Classification is an important subject in Supervised Learning. A major part of machine learning applications deal with binary outputs which require classification rather than regression. KNN Classifier is one of the many classification algorithms.
Like most Machine Learning algorithms, the KNN algorithm is also inspired by a tendency of the human mind - to go along with the crowd. Conceptually, KNN just looks at the known points around the query point and predicts that its outcome is similar to the points around it. More precisely, For any new point, it checks for the K points that are closest in terms of the defined distance metric. Once these are identified, the outcome of each of those points is identified based on the training set. And the outcome of the new point is defined based on the highest bidder in the neighborhood. For example, if we look for the 5 nearest of a given test point, if 3 of those points say positive and two say negative, the outcome is predicted as positive since that is the highest bidder.
In Python code. we can use SciKitLearn to do this very easily. The foremost step is to Import the necessary packages
from sklearn.datasets import load_breast_cancer from sklearn.neighbors import KNeighborsClassifier from sklearn.model_selection import train_test_split
The SciKtLearn package comes with several data sets built into it. We can use the breast cancer dataset to start with this example
cancer = load_breast_cancer()
You can get a glimpse of what goes into this dataset
cancer.data.shape (569, 30)
It has 569 records with 30 features per record. That is too small to get a useful model, but good enough for learning. These are the features for each record in the data set.

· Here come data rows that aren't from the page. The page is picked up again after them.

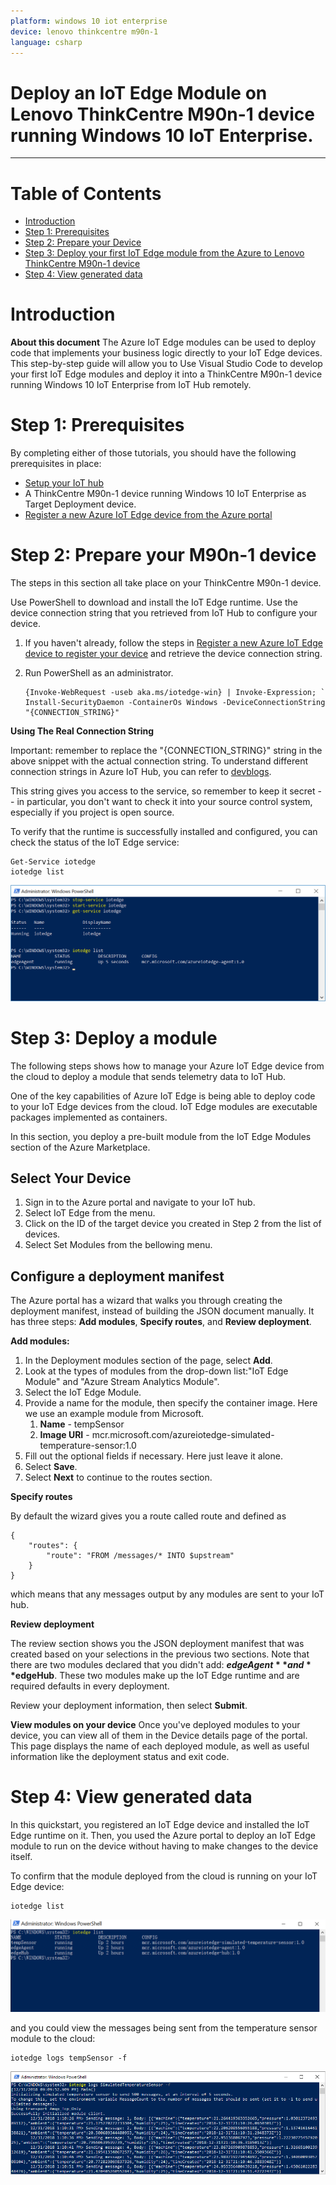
 ```yaml
---
platform: windows 10 iot enterprise
device: lenovo thinkcentre m90n-1
language: csharp
---
```


Deploy an IoT Edge Module on Lenovo ThinkCentre M90n-1 device running Windows 10 IoT Enterprise.
===
---

# Table of Contents

-   [Introduction](#Introduction)
-   [Step 1: Prerequisites](#Prerequisites)
-   [Step 2: Prepare your Device](#PrepareDevice)
-   [Step 3: Deploy your first IoT Edge module from the Azure to Lenovo ThinkCentre M90n-1 device](#Manual)
-   [Step 4: View generated data](#NextSteps)

<a name="Introduction"></a>
# Introduction

**About this document**
 The Azure IoT Edge modules can be used to deploy code that implements your business logic directly to your IoT Edge devices. This step-by-step guide will allow you to Use Visual Studio Code to develop your first IoT Edge modules and deploy it into a ThinkCentre M90n-1 device running Windows 10 IoT Enterprise from IoT Hub remotely.

<a name="Prerequisites"></a>
# Step 1: Prerequisites

By completing either of those tutorials, you should have the following prerequisites in place:

-   [Setup your IoT hub](https://account.windowsazure.com/signup?offer=ms-azr-0044p)
-   A ThinkCentre M90n-1 device running Windows 10 IoT Enterprise as Target Deployment device.
-   [Register a new Azure IoT Edge device from the Azure portal](https://docs.microsoft.com/en-us/azure/iot-edge/how-to-register-device-portal)

<a name="PrepareDevice"></a>
# Step 2: Prepare your M90n-1 device

The steps in this section all take place on your ThinkCentre M90n-1 device.

Use PowerShell to download and install the IoT Edge runtime. Use the device connection string that you retrieved from IoT Hub to configure your device.

1.  If you haven't already, follow the steps in [Register a new Azure IoT Edge device to register your device](https://docs.microsoft.com/en-us/azure/iot-edge/how-to-register-device-portal) and retrieve the device connection string.
2.  Run PowerShell as an administrator.

        {Invoke-WebRequest -useb aka.ms/iotedge-win} | Invoke-Expression; `
        Install-SecurityDaemon -ContainerOs Windows -DeviceConnectionString "{CONNECTION_STRING}"

**Using The Real Connection String** 

Important: remember to replace the "{CONNECTION_STRING}" string in the above snippet with the actual connection string. To understand different connection strings in Azure IoT Hub, you can refer to [devblogs](https://devblogs.microsoft.com/iotdev/understand-different-connection-strings-in-azure-iot-hub/).

This string gives you access to the service, so remember to keep it secret -- in particular, you don't want to check it into your source control system, especially if you project is open source.

To verify that the runtime is successfully installed and configured, you can check the status of the IoT Edge service:

    Get-Service iotedge
	iotedge list

 ![](./media/m90n-1/iotedge-list-1.png)

<a name="Manual"></a>
# Step 3: Deploy a module

The following steps shows how to manage your Azure IoT Edge device from the cloud to deploy a module that sends telemetry data to IoT Hub.

One of the key capabilities of Azure IoT Edge is being able to deploy code to your IoT Edge devices from the cloud. IoT Edge modules are executable packages implemented as containers.
 
In this section, you deploy a pre-built module from the IoT Edge Modules section of the Azure Marketplace. 

<a name="Step-3-1-IoTEdgeRunTime"></a>
## Select Your Device

1.  Sign in to the Azure portal and navigate to your IoT hub.
2.  Select IoT Edge from the menu.
3.  Click on the ID of the target device you created in Step 2 from the list of devices.
4.  Select Set Modules from the bellowing menu.

<a name="Step-3-2-IoTEdgeRunTime"></a>
## Configure a deployment manifest

The Azure portal has a wizard that walks you through creating the deployment manifest, instead of building the JSON document manually. It has three steps: **Add modules**, **Specify routes**, and **Review deployment**.

**Add modules:**

1.  In the Deployment modules section of the page, select **Add**.
2.  Look at the types of modules from the drop-down list:"IoT Edge Module" and "Azure Stream Analytics Module".
3.  Select the IoT Edge Module.
4.  Provide a name for the module, then specify the container image. Here we use an example module from Microsoft. 
	1.  **Name** - tempSensor
	2.  **Image URI** - mcr.microsoft.com/azureiotedge-simulated-temperature-sensor:1.0
5.  Fill out the optional fields if necessary. Here just leave it alone.
6.  Select **Save**.
7.  Select **Next** to continue to the routes section.

**Specify routes**

By default the wizard gives you a route called route and defined as 

	{
  		"routes": {
    		"route": "FROM /messages/* INTO $upstream"
  		}
	}

which means that any messages output by any modules are sent to your IoT hub.


**Review deployment**

The review section shows you the JSON deployment manifest that was created based on your selections in the previous two sections. Note that there are two modules declared that you didn't add: **$edgeAgent** and **$edgeHub**. These two modules make up the IoT Edge runtime and are required defaults in every deployment.

Review your deployment information, then select **Submit**.

**View modules on your device**
Once you've deployed modules to your device, you can view all of them in the Device details page of the portal. This page displays the name of each deployed module, as well as useful information like the deployment status and exit code.

<a name="NextSteps"></a>
# Step 4: View generated data
In this quickstart, you registered an IoT Edge device and installed the IoT Edge runtime on it. Then, you used the Azure portal to deploy an IoT Edge module to run on the device without having to make changes to the device itself.

To confirm that the module deployed from the cloud is running on your IoT Edge device:

    iotedge list


 ![](./media/m90n-1/iotedge-list-2.png)

and you could view the messages being sent from the temperature sensor module to the cloud:

    iotedge logs tempSensor -f


 ![](./media/m90n-1/iotedge-logs.png)

  
[setup-devbox-Windows]: https://github.com/Azure/azure-iot-sdk-c/blob/master/doc/devbox_setup.md
[lnk-setup-iot-hub]: ../setup_iothub.md
[lnk-manage-iot-hub]: ../manage_iot_hub.md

['mean radius' 'mean texture' 'mean perimeter' 'mean area' 'mean smoothness' 'mean compactness' 'mean concavity' 'mean concave points' 'mean symmetry' 'mean fractal dimension' 'radius error' 'texture error' 'perimeter error' 'area error' 'smoothness error' 'compactness error' 'concavity error' 'concave points error' 'symmetry error' 'fractal dimension error' 'worst radius' 'worst texture' 'worst perimeter' 'worst area' 'worst smoothness' 'worst compactness' 'worst concavity' 'worst concave points' 'worst symmetry' 'worst fractal dimension']
It has only two target values for classification. Either it is malignant of benign
Now we can use the KNN Classifier provided by SciKitLearn to process the data. You can start with splitting the data into the training and test sets.
X_train, X_test, Y_train, Y_test = train_test_split(cancer.data,cancer.target, random_state=42)
Next, instantiate an object of the KNN Classifier. For now, just let it pick up the default values.
knn = KNeighborsClassifier()
Next, you can use the fit() method to update the model in order to fit the training set.
KNeighborsClassifier(algorithm='auto', leaf_size=30, metric='minkowski', metric_params=None, n_jobs=1, n_neighbors=5, p=2, weights='uniform')
You can now evaluate the model using the scores for the training and the test sets.
>>> knn.score(X_train, Y_train) 0.93427230046948362 >>> knn.score(X_test, Y_test) 0.965034965034965
Note that the score for the training set is quite similar to the score for the test set. This means that we do not have a problem of over fitting. The score of 0.93 may or may not be good - based on the requirements of the application. We can try to improve on it by tuning some of the hyperparameters.
The KNN Classifier is a good tool for classification when the size of the data and the features are within control - else the computation can get very expensive. The classifier accuracy is based on the assumption that the similar points are geometrically close to each other - which may not always be the case. Consider for example, data sets in form of two concentric circles - the inner circle being positive and the outer circle negative. In such a case, inventing new distance metric may help to an extent. But the cost of computation increases very rapidly with the complexity of the distance metric. The cost also increases rapidly with the number of features.
But it is a very elegant and intuitive way of classifying when the data is good.